Die Entscheidung, ob sich der Umbau lohnt, wird möglicherweise noch dadurch beeinflußt, dass quasi als Nebenprodukt ein HD-Modul abfällt. Dieses HD-Modul ist zwar spartanisch ausgestattet (nur für ein Laufwerk, kein Autostep), ist aber in Verbindung mit TOS 2.06 ohne Software zum Umschalten der Steprate benutzbar, doch mehr dazu später.
Eigentlich bestechend einfach: Der Prozessor wird statt nur mit 8 MHz wahlweise mit 8 MHz oder 16 MHz getaktet. Da der Prozessor im 16MHz-Betrieb die Gültigkeit der Daten deutlich früher als im 8-MHz-Betrieb durch Aktivierung von Adress Strobe (/AS) signalisiert, reagieren die anderen Chips im STE auch viel früher durch Aktivierung von /DTACK (Daten gültig).

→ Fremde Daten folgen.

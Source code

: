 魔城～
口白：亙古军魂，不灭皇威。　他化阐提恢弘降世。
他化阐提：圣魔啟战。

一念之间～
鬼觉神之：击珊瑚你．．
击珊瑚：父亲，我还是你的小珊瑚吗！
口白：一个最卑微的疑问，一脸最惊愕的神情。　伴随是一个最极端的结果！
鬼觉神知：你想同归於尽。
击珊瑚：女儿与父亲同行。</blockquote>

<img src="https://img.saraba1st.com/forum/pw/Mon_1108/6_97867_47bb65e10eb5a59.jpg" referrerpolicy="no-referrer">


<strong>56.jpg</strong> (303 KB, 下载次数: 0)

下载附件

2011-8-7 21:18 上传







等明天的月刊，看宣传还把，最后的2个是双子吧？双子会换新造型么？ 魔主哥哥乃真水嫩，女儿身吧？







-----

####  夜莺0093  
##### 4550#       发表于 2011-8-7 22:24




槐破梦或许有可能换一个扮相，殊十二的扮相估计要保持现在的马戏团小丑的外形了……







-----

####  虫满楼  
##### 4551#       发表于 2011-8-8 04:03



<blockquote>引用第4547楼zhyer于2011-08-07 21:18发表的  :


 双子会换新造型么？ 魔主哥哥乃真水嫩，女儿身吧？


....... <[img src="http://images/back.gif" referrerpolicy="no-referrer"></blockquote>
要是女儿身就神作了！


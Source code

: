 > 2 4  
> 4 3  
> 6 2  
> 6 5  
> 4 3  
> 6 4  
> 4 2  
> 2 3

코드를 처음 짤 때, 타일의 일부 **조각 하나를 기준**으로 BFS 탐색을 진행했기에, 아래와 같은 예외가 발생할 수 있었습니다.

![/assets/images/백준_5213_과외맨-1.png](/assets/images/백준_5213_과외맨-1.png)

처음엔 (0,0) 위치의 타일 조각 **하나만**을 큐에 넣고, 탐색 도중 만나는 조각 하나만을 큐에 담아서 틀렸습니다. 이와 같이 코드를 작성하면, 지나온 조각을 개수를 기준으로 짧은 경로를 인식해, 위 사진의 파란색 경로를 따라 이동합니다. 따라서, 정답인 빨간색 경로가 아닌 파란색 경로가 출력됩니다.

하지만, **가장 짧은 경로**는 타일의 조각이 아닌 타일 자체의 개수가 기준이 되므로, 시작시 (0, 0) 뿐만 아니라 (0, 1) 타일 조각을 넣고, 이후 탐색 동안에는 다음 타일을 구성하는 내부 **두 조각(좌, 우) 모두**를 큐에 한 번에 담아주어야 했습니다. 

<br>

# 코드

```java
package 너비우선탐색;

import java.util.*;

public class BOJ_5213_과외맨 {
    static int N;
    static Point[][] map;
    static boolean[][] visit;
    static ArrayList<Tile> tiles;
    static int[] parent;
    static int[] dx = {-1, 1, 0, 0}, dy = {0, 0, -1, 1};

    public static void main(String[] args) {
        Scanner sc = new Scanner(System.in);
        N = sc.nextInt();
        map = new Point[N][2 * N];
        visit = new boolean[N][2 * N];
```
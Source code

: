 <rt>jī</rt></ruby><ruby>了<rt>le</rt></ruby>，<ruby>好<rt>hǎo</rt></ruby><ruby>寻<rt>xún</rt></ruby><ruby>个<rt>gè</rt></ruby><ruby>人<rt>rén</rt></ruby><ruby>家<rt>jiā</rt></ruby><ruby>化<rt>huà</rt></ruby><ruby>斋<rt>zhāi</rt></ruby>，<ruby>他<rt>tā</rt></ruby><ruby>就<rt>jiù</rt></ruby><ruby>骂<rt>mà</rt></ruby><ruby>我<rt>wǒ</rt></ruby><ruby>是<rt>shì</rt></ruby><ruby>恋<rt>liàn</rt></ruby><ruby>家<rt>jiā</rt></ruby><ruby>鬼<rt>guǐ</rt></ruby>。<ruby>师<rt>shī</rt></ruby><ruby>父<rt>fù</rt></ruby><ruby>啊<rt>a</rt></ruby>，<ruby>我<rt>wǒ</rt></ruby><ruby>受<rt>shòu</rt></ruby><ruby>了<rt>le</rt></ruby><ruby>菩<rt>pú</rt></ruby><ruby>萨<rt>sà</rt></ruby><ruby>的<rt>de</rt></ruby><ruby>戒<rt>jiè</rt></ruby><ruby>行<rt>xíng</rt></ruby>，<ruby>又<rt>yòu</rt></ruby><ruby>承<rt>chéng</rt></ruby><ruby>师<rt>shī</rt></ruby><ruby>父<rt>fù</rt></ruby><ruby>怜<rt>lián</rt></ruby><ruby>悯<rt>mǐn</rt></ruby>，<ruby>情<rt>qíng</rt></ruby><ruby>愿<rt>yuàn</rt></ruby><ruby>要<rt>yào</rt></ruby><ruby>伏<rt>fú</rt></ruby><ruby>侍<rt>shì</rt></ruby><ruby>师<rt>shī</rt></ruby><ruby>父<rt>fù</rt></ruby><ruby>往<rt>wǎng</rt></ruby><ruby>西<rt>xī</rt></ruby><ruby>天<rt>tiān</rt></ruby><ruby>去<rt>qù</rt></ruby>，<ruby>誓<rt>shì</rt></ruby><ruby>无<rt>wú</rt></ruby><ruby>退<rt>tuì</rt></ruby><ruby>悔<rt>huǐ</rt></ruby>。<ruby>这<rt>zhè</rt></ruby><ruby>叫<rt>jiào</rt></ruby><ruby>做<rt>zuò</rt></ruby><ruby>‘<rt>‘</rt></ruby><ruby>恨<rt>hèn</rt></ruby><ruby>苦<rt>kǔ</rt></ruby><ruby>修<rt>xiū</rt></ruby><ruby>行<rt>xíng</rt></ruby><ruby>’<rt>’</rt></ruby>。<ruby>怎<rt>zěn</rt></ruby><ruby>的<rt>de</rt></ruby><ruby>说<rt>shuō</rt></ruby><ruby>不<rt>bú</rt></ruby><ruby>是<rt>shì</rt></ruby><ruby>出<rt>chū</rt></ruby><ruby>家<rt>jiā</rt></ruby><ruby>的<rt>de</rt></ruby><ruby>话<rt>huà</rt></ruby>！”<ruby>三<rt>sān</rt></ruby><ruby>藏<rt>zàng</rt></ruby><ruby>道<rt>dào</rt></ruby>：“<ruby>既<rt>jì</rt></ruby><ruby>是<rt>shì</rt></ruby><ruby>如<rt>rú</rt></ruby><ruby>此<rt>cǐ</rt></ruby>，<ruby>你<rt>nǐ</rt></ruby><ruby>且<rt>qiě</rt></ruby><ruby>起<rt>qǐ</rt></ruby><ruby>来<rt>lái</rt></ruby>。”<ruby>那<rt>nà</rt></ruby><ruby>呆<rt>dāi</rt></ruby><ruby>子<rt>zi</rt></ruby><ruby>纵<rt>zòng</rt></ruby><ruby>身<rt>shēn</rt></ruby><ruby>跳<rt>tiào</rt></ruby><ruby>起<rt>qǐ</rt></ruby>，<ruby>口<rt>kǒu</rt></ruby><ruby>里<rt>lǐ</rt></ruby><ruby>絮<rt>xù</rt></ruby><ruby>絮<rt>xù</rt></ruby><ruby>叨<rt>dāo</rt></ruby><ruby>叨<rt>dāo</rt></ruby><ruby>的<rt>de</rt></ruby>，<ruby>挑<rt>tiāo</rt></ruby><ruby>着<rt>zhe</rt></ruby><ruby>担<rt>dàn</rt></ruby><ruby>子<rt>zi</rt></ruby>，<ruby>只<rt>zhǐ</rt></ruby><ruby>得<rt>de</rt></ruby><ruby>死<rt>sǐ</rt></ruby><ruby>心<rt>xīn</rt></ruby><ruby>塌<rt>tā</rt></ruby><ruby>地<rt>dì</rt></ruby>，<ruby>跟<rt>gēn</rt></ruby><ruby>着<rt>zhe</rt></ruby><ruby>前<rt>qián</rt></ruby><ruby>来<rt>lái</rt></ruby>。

Im 16-MHz-Betrieb ist das glattweg gelogen, die Daten sind nämlich noch gar nicht gültig. Vielmehr sind die Bus-Treiber noch damit beschäftigt, die Daten an ihren Ausgängen zu stabilisieren, so dass der Prozessor nur Müll zu lesen bekommt. Das Ergebnis ist ein besonders hartnäckiger Bildschirmschoner - der Monitor bleibt dunkel. Um das Problem in den Griff zu bekommen, muss man den Prozessor also so lange "hinhalten", bis die BusTreiber ihre Arbeit erledigt haben und die gewünschten Daten tatsächlich auf dem Bus liegen. Dazu muss /DTACK so lange verzögert werden, bis dieser Fall eingetreten ist. Im 8-MHz-Betrieb soll dagegen alles ohne Verzögerung ablaufen.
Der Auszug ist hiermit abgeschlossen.